Middle East

The World Health Organization provides 14 countries with rapid diagnostic tests for cholera

Geneva, April 5, 2017 – The World Health Organization today announced the launch of the largest global deployment of rapid diagnostic tests for cholera, in cooperation with the Global Vaccine Alliance (GAVI), UNICEF, and other partners, where more than 1.2 million rapid diagnostic tests for cholera will be shipped to 14 countries. The first shipment will arrive today in Maulai.

The organization stated that this first official publication of tests will improve the timely detection and monitoring of the disease outbreak, in addition to the effectiveness of vaccination campaigns in response to the current disease outbreak and targeting future preventive vaccination efforts.

She pointed out that the countries that will be included in the distribution in the coming weeks are those currently severely affected by the outbreak of the cholera epidemic, such as Ethiopia, Somalia, Syria and Zambia, explaining that this program will work to improve the timing and accuracy of detecting the outbreak of the disease and responding to it by strengthening routine surveillance and testing capabilities and assisting in… Rapidly identifying potential cholera cases will also help countries monitor trends, build an evidence base for future prevention programs and support the achievement of national cholera control and elimination goals.

The World Health Organization stated that cholera has witnessed a global increase since 2021, with high death rates among infected cases despite the availability of simple, effective and affordable treatment, noting that the large number of outbreaks of the disease has led to an unprecedented demand for vaccines from affected countries. .
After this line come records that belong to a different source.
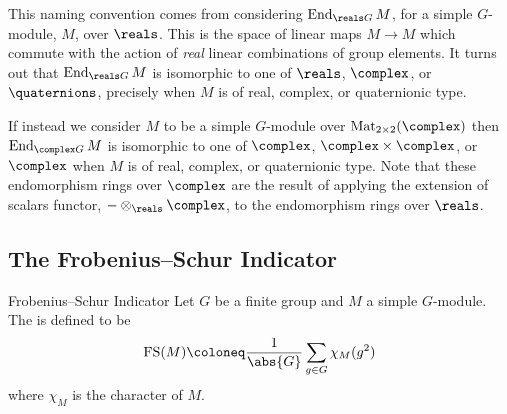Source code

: \documentclass[fleqn]{NotesClass}
\DeclareMathOperator{\End}{End}
\DeclareMathOperator{\Mat}{Mat}
\DeclareMathOperator{\frobeniusSchur}{FS}
\begin{document}
    This naming convention comes from considering \(\End_{\reals G}M\), for a simple \(G\)-module, \(M\), over \(\reals\).
    This is the space of linear maps \(M \to M\) which commute with the action of \emph{real} linear combinations of group elements.
    It turns out that \(\End_{\reals G}M\) is isomorphic to one of \(\reals\), \(\complex\), or \(\quaternions\), precisely when \(M\) is of real, complex, or quaternionic type.
    
    If instead we consider \(M\) to be a simple \(G\)-module over \(\Mat_{2 \times 2}(\complex)\) then \(\End_{\complex G}M\) is isomorphic to one of \(\complex\), \(\complex \times \complex\), or \(\complex\) when \(M\) is of real, complex, or quaternionic type.
    Note that these endomorphism rings over \(\complex\) are the result of applying the extension of scalars functor, \({-} \otimes_{\reals} \complex\), to the endomorphism rings over \(\reals\).
    
    \subsection{The Frobenius--Schur Indicator}
    \begin{dfn}{Frobenius--Schur Indicator}{}
        Let \(G\) be a finite group and \(M\) a simple \(G\)-module.
        The  is defined to be
        \begin{equation}
            \frobeniusSchur(M) \coloneq \frac{1}{\abs{G}} \sum_{g \in G} \chi_M(g^2)
        \end{equation}
        where \(\chi_M\) is the character of \(M\).
    \end{dfn}
    
\end{document}
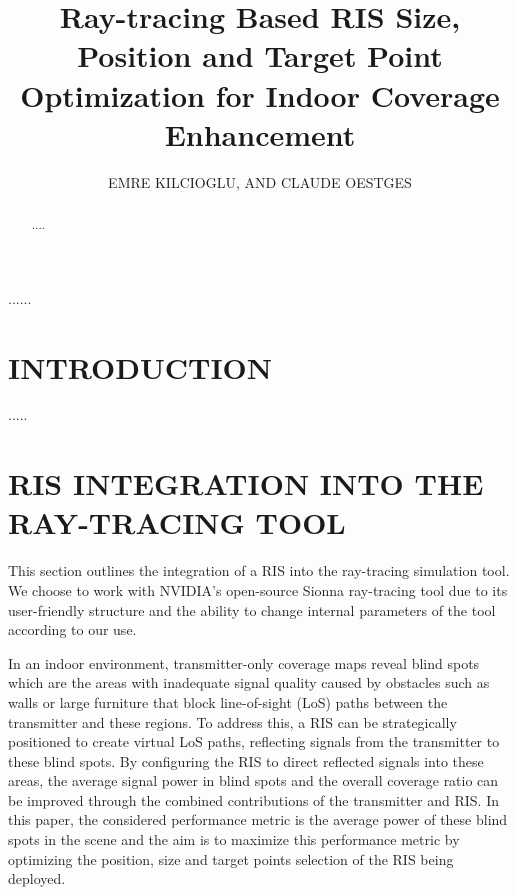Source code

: \documentclass{IEEEoj}
\begin{document}

\title{Ray-tracing Based RIS Size, Position and Target Point Optimization for Indoor Coverage Enhancement}

\author{EMRE KILCIOGLU, AND CLAUDE OESTGES}

\begin{abstract}
....
\end{abstract}

\begin{IEEEkeywords}
......
\end{IEEEkeywords}


\maketitle

\section{INTRODUCTION}
 .....

\section{RIS INTEGRATION INTO THE RAY-TRACING TOOL}
This section outlines the integration of a RIS into the ray-tracing simulation tool. We choose to work with NVIDIA's open-source Sionna ray-tracing tool \cite{sionna} due to its user-friendly structure and the ability to change internal parameters of the tool according to our use.

In an indoor environment, transmitter-only coverage maps reveal blind spots which are the areas with inadequate signal quality caused by obstacles such as walls or large furniture that block line-of-sight (LoS) paths between the transmitter and these regions. To address this, a RIS can be strategically positioned to create virtual LoS paths, reflecting signals from the transmitter to these blind spots. By configuring the RIS to direct reflected signals into these areas, the average signal power in blind spots and the overall coverage ratio can be improved through the combined contributions of the transmitter and RIS. In this paper, the considered performance metric is the average power of these blind spots in the scene and the aim is to maximize this performance metric by optimizing the position, size and target points selection of the RIS being deployed.
\end{document}
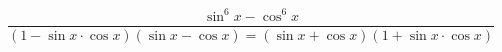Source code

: \begin{ex}[type=expression]
	\begin{condition}
		\( \dfrac{\sin^6x-\cos^6x}{(1-\sin x\cdot\cos x)(\sin x-\cos x)=(\sin x+\cos x)(1+\sin x\cdot\cos x)} \)
	\end{condition}
\end{ex}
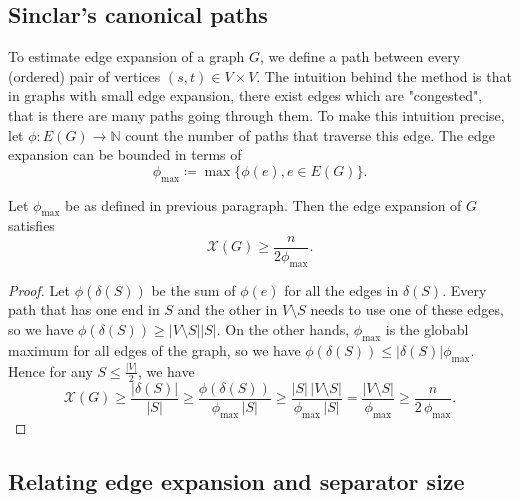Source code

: \subsection{Sinclar's canonical paths}

To estimate edge expansion of a graph $G$, we define a path between every (ordered) pair of vertices $(s,t) \in V \times V$.
The intuition behind the method is that in graphs with small edge expansion, there exist edges which are "congested", that is there
are many paths going through them. To make this intuition precise, let $\phi: E(G) \rightarrow \mathbb{N}$ count the number of paths
that traverse this edge. The edge expansion can be bounded 
in terms of
\begin{equation}
\phi_{\max} \coloneqq \max \{ \phi(e), e \in E(G) \}.
\end{equation}


\begin{lemma}
\label{Sinclair}
Let $\phi_{\max}$ be as defined in previous paragraph. Then the edge expansion of $G$ satisfies 
\begin{equation}
\mathcal{X}(G) \ge \frac{n}{2 \phi_{\max}}.
\end{equation}
\end{lemma}

\begin{proof}
Let $\phi(\delta(S))$ be the sum of $\phi(e)$ for all the edges in $\delta(S)$. Every path that has one end in $S$
and the other in $V\setminus S$ needs to use one of these edges, so we have $\phi(\delta(S)) \ge   |V\setminus S | |S |$.
On the other hands, $\phi_{\max}$ is the globabl maximum for all edges of the graph, so we have $\phi(\delta(S)) \le  |\delta(S) |\phi_{\max}$.
Hence for any $S \le \frac{ |V |}{2}$, we have
\begin{equation}
\label{sepbound}
 \mathcal{X}(G) \ge \frac{|\delta(S)|}{|S|} 
                \ge \frac{\phi(\delta(S))}{\phi_{\max}\,|S|}
                \ge \frac{|S|\,|V{\setminus}S|}{\phi_{\max}\,|S|}
                 =  \frac{|V{\setminus}S|}{\phi_{\max}}
				\ge \frac{n}{2\,\phi_{\max}}.
\end{equation}
\end{proof} 
\subsection{Relating edge expansion and separator size}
The World Health Organization reported that while the global supply of oral cholera vaccine increased eighteen-fold between 2013 and 2023, the significant and sustained rise in demand compared to currently available vaccines has put pressure on global stocks, which has caused a delay in preventive vaccination campaigns to maintain Doses needed for emergency outbreak response efforts.

The organization pointed out that the high rates of cholera infection are due to the continuing gaps in access to potable water and sanitation services and the failure to quickly detect the outbreak of the disease and limit its spread, in addition to the fact that affected communities are often unable to access basic health services. The situation is exacerbated by factors related to climate, conflict and population displacement.